───── Data extracts

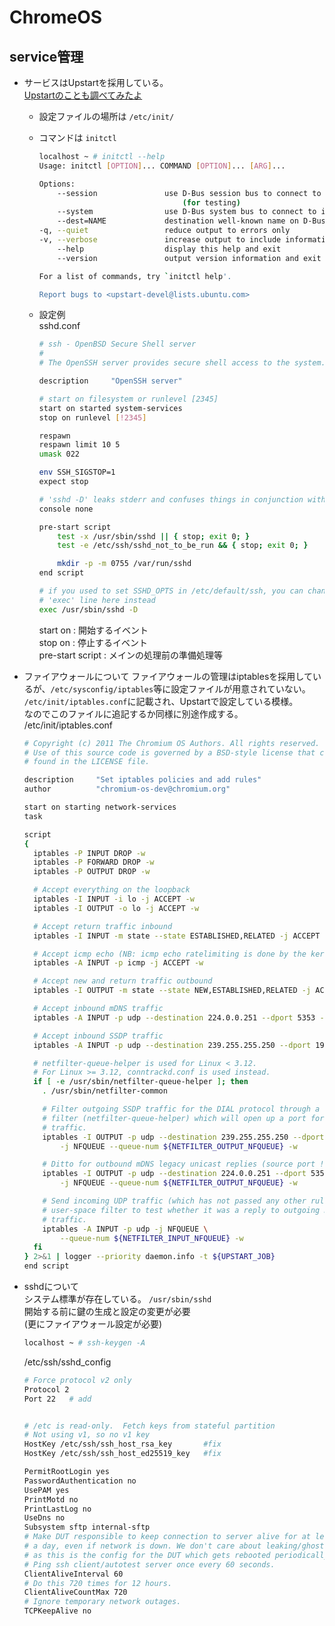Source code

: # ChromeOS

## service管理

- サービスはUpstartを採用している。  
    [Upstartのことも調べてみたよ](https://qiita.com/miyuki_samitani/items/ff81846f44c083564dbc)
  - 設定ファイルの場所は ```/etc/init/```
  - コマンドは ```initctl```

    ``` sh
    localhost ~ # initctl --help
    Usage: initctl [OPTION]... COMMAND [OPTION]... [ARG]...

    Options:
        --session               use D-Bus session bus to connect to init daemon
                                    (for testing)
        --system                use D-Bus system bus to connect to init daemon
        --dest=NAME             destination well-known name on D-Bus bus
    -q, --quiet                 reduce output to errors only
    -v, --verbose               increase output to include informational messages
        --help                  display this help and exit
        --version               output version information and exit

    For a list of commands, try `initctl help'.

    Report bugs to <upstart-devel@lists.ubuntu.com>
    ```

  - 設定例  
    sshd.conf

    ```sh sshd.conf
    # ssh - OpenBSD Secure Shell server
    #
    # The OpenSSH server provides secure shell access to the system.

    description     "OpenSSH server"

    # start on filesystem or runlevel [2345]
    start on started system-services
    stop on runlevel [!2345]

    respawn
    respawn limit 10 5
    umask 022

    env SSH_SIGSTOP=1
    expect stop

    # 'sshd -D' leaks stderr and confuses things in conjunction with 'console log'
    console none

    pre-start script
        test -x /usr/sbin/sshd || { stop; exit 0; }
        test -e /etc/ssh/sshd_not_to_be_run && { stop; exit 0; }

        mkdir -p -m 0755 /var/run/sshd
    end script

    # if you used to set SSHD_OPTS in /etc/default/ssh, you can change the
    # 'exec' line here instead
    exec /usr/sbin/sshd -D
    ```
  
    start on : 開始するイベント  
    stop on : 停止するイベント  
    pre-start script : メインの処理前の準備処理等

- ファイアウォールについて
  ファイアウォールの管理はiptablesを採用しているが、```/etc/sysconfig/iptables```等に設定ファイルが用意されていない。  
  ```/etc/init/iptables.conf```に記載され、Upstartで設定している模様。  
  なのでこのファイルに追記するか同様に別途作成する。  
  /etc/init/iptables.conf

  ```sh iptables.conf
  # Copyright (c) 2011 The Chromium OS Authors. All rights reserved.
  # Use of this source code is governed by a BSD-style license that can be
  # found in the LICENSE file.

  description     "Set iptables policies and add rules"
  author          "chromium-os-dev@chromium.org"

  start on starting network-services
  task

  script
  {
    iptables -P INPUT DROP -w
    iptables -P FORWARD DROP -w
    iptables -P OUTPUT DROP -w

    # Accept everything on the loopback
    iptables -I INPUT -i lo -j ACCEPT -w
    iptables -I OUTPUT -o lo -j ACCEPT -w

    # Accept return traffic inbound
    iptables -I INPUT -m state --state ESTABLISHED,RELATED -j ACCEPT -w

    # Accept icmp echo (NB: icmp echo ratelimiting is done by the kernel)
    iptables -A INPUT -p icmp -j ACCEPT -w

    # Accept new and return traffic outbound
    iptables -I OUTPUT -m state --state NEW,ESTABLISHED,RELATED -j ACCEPT -w

    # Accept inbound mDNS traffic
    iptables -A INPUT -p udp --destination 224.0.0.251 --dport 5353 -j ACCEPT -w

    # Accept inbound SSDP traffic
    iptables -A INPUT -p udp --destination 239.255.255.250 --dport 1900 -j ACCEPT -w

    # netfilter-queue-helper is used for Linux < 3.12.
    # For Linux >= 3.12, conntrackd.conf is used instead.
    if [ -e /usr/sbin/netfilter-queue-helper ]; then
      . /usr/sbin/netfilter-common

      # Filter outgoing SSDP traffic for the DIAL protocol through a user-space
      # filter (netfilter-queue-helper) which will open up a port for reply
      # traffic.
      iptables -I OUTPUT -p udp --destination 239.255.255.250 --dport 1900 \
          -j NFQUEUE --queue-num ${NETFILTER_OUTPUT_NFQUEUE} -w

      # Ditto for outbound mDNS legacy unicast replies (source port != 5353).
      iptables -I OUTPUT -p udp --destination 224.0.0.251 --dport 5353 \
          -j NFQUEUE --queue-num ${NETFILTER_OUTPUT_NFQUEUE} -w

      # Send incoming UDP traffic (which has not passed any other rules) to the
      # user-space filter to test whether it was a reply to outgoing DIAL protocol
      # traffic.
      iptables -A INPUT -p udp -j NFQUEUE \
          --queue-num ${NETFILTER_INPUT_NFQUEUE} -w
    fi
  } 2>&1 | logger --priority daemon.info -t ${UPSTART_JOB}
  end script
  ```

- sshdについて  
  システム標準が存在している。 ```/usr/sbin/sshd```  
  開始する前に鍵の生成と設定の変更が必要  
  (更にファイアウォール設定が必要)

  ``` sh
  localhost ~ # ssh-keygen -A
  ```

  /etc/ssh/sshd_config
  
  ```sh sshd_config
  # Force protocol v2 only
  Protocol 2
  Port 22   # add


  # /etc is read-only.  Fetch keys from stateful partition
  # Not using v1, so no v1 key
  HostKey /etc/ssh/ssh_host_rsa_key       #fix
  HostKey /etc/ssh/ssh_host_ed25519_key   #fix

  PermitRootLogin yes
  PasswordAuthentication no
  UsePAM yes
  PrintMotd no
  PrintLastLog no
  UseDns no
  Subsystem sftp internal-sftp
  # Make DUT responsible to keep connection to server alive for at least half
  # a day, even if network is down. We don't care about leaking/ghost connections
  # as this is the config for the DUT which gets rebooted periodically.
  # Ping ssh client/autotest server once every 60 seconds.
  ClientAliveInterval 60
  # Do this 720 times for 12 hours.
  ClientAliveCountMax 720
  # Ignore temporary network outages.
  TCPKeepAlive no
  ```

──────────

A verbatim copy of every record above is required, with all pictures omitted.

_Expected output_.
Source code

: # ChromeOS

## service管理

- サービスはUpstartを採用している。  
    [Upstartのことも調べてみたよ](https://qiita.com/miyuki_samitani/items/ff81846f44c083564dbc)
  - 設定ファイルの場所は ```/etc/init/```
  - コマンドは ```initctl```

    ``` sh
    localhost ~ # initctl --help
    Usage: initctl [OPTION]... COMMAND [OPTION]... [ARG]...

    Options:
        --session               use D-Bus session bus to connect to init daemon
                                    (for testing)
        --system                use D-Bus system bus to connect to init daemon
        --dest=NAME             destination well-known name on D-Bus bus
    -q, --quiet                 reduce output to errors only
    -v, --verbose               increase output to include informational messages
        --help                  display this help and exit
        --version               output version information and exit

    For a list of commands, try `initctl help'.

    Report bugs to <upstart-devel@lists.ubuntu.com>
    ```

  - 設定例  
    sshd.conf

    ```sh sshd.conf
    # ssh - OpenBSD Secure Shell server
    #
    # The OpenSSH server provides secure shell access to the system.

    description     "OpenSSH server"

    # start on filesystem or runlevel [2345]
    start on started system-services
    stop on runlevel [!2345]

    respawn
    respawn limit 10 5
    umask 022

    env SSH_SIGSTOP=1
    expect stop

    # 'sshd -D' leaks stderr and confuses things in conjunction with 'console log'
    console none

    pre-start script
        test -x /usr/sbin/sshd || { stop; exit 0; }
        test -e /etc/ssh/sshd_not_to_be_run && { stop; exit 0; }

        mkdir -p -m 0755 /var/run/sshd
    end script

    # if you used to set SSHD_OPTS in /etc/default/ssh, you can change the
    # 'exec' line here instead
    exec /usr/sbin/sshd -D
    ```
  
    start on : 開始するイベント  
    stop on : 停止するイベント  
    pre-start script : メインの処理前の準備処理等

- ファイアウォールについて
  ファイアウォールの管理はiptablesを採用しているが、```/etc/sysconfig/iptables```等に設定ファイルが用意されていない。  
  ```/etc/init/iptables.conf```に記載され、Upstartで設定している模様。  
  なのでこのファイルに追記するか同様に別途作成する。  
  /etc/init/iptables.conf

  ```sh iptables.conf
  # Copyright (c) 2011 The Chromium OS Authors. All rights reserved.
  # Use of this source code is governed by a BSD-style license that can be
  # found in the LICENSE file.

  description     "Set iptables policies and add rules"
  author          "chromium-os-dev@chromium.org"

  start on starting network-services
  task

  script
  {
    iptables -P INPUT DROP -w
    iptables -P FORWARD DROP -w
    iptables -P OUTPUT DROP -w

    # Accept everything on the loopback
    iptables -I INPUT -i lo -j ACCEPT -w
    iptables -I OUTPUT -o lo -j ACCEPT -w

    # Accept return traffic inbound
    iptables -I INPUT -m state --state ESTABLISHED,RELATED -j ACCEPT -w

    # Accept icmp echo (NB: icmp echo ratelimiting is done by the kernel)
    iptables -A INPUT -p icmp -j ACCEPT -w

    # Accept new and return traffic outbound
    iptables -I OUTPUT -m state --state NEW,ESTABLISHED,RELATED -j ACCEPT -w

    # Accept inbound mDNS traffic
    iptables -A INPUT -p udp --destination 224.0.0.251 --dport 5353 -j ACCEPT -w

    # Accept inbound SSDP traffic
    iptables -A INPUT -p udp --destination 239.255.255.250 --dport 1900 -j ACCEPT -w

    # netfilter-queue-helper is used for Linux < 3.12.
    # For Linux >= 3.12, conntrackd.conf is used instead.
    if [ -e /usr/sbin/netfilter-queue-helper ]; then
      . /usr/sbin/netfilter-common

      # Filter outgoing SSDP traffic for the DIAL protocol through a user-space
      # filter (netfilter-queue-helper) which will open up a port for reply
      # traffic.
      iptables -I OUTPUT -p udp --destination 239.255.255.250 --dport 1900 \
          -j NFQUEUE --queue-num ${NETFILTER_OUTPUT_NFQUEUE} -w

      # Ditto for outbound mDNS legacy unicast replies (source port != 5353).
      iptables -I OUTPUT -p udp --destination 224.0.0.251 --dport 5353 \
          -j NFQUEUE --queue-num ${NETFILTER_OUTPUT_NFQUEUE} -w

      # Send incoming UDP traffic (which has not passed any other rules) to the
      # user-space filter to test whether it was a reply to outgoing DIAL protocol
      # traffic.
      iptables -A INPUT -p udp -j NFQUEUE \
          --queue-num ${NETFILTER_INPUT_NFQUEUE} -w
    fi
  } 2>&1 | logger --priority daemon.info -t ${UPSTART_JOB}
  end script
  ```

- sshdについて  
  システム標準が存在している。 ```/usr/sbin/sshd```  
  開始する前に鍵の生成と設定の変更が必要  
  (更にファイアウォール設定が必要)

  ``` sh
  localhost ~ # ssh-keygen -A
  ```

  /etc/ssh/sshd_config
  
  ```sh sshd_config
  # Force protocol v2 only
  Protocol 2
  Port 22   # add


  # /etc is read-only.  Fetch keys from stateful partition
  # Not using v1, so no v1 key
  HostKey /etc/ssh/ssh_host_rsa_key       #fix
  HostKey /etc/ssh/ssh_host_ed25519_key   #fix

  PermitRootLogin yes
  PasswordAuthentication no
  UsePAM yes
  PrintMotd no
  PrintLastLog no
  UseDns no
  Subsystem sftp internal-sftp
  # Make DUT responsible to keep connection to server alive for at least half
  # a day, even if network is down. We don't care about leaking/ghost connections
  # as this is the config for the DUT which gets rebooted periodically.
  # Ping ssh client/autotest server once every 60 seconds.
  ClientAliveInterval 60
  # Do this 720 times for 12 hours.
  ClientAliveCountMax 720
  # Ignore temporary network outages.
  TCPKeepAlive no
  ```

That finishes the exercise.